The records that follow are to be repeated exactly, in full.

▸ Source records
☆ ☆ ☆ ☆

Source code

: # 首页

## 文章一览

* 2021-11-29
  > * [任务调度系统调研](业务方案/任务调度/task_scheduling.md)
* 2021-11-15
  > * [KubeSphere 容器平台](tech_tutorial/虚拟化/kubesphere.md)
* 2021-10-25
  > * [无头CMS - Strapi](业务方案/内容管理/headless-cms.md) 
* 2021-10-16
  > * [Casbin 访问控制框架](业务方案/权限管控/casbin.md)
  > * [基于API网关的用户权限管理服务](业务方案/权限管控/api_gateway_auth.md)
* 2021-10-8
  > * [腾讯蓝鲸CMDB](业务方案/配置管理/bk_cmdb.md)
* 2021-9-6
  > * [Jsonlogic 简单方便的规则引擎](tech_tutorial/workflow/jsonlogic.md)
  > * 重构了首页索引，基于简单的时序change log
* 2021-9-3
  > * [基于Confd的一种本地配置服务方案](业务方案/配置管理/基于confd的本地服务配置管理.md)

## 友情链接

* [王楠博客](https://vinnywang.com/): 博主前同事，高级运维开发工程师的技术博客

☆ ☆ ☆ ☆

▸ REPLY TO THE EXERCISE
Source code

: # 首页

## 文章一览

* 2021-11-29
  > * [任务调度系统调研](业务方案/任务调度/task_scheduling.md)
* 2021-11-15
  > * [KubeSphere 容器平台](tech_tutorial/虚拟化/kubesphere.md)
* 2021-10-25
  > * [无头CMS - Strapi](业务方案/内容管理/headless-cms.md) 
* 2021-10-16
  > * [Casbin 访问控制框架](业务方案/权限管控/casbin.md)
  > * [基于API网关的用户权限管理服务](业务方案/权限管控/api_gateway_auth.md)
* 2021-10-8
  > * [腾讯蓝鲸CMDB](业务方案/配置管理/bk_cmdb.md)
* 2021-9-6
  > * [Jsonlogic 简单方便的规则引擎](tech_tutorial/workflow/jsonlogic.md)
  > * 重构了首页索引，基于简单的时序change log
* 2021-9-3
  > * [基于Confd的一种本地配置服务方案](业务方案/配置管理/基于confd的本地服务配置管理.md)

## 友情链接

* [王楠博客](https://vinnywang.com/): 博主前同事，高级运维开发工程师的技术博客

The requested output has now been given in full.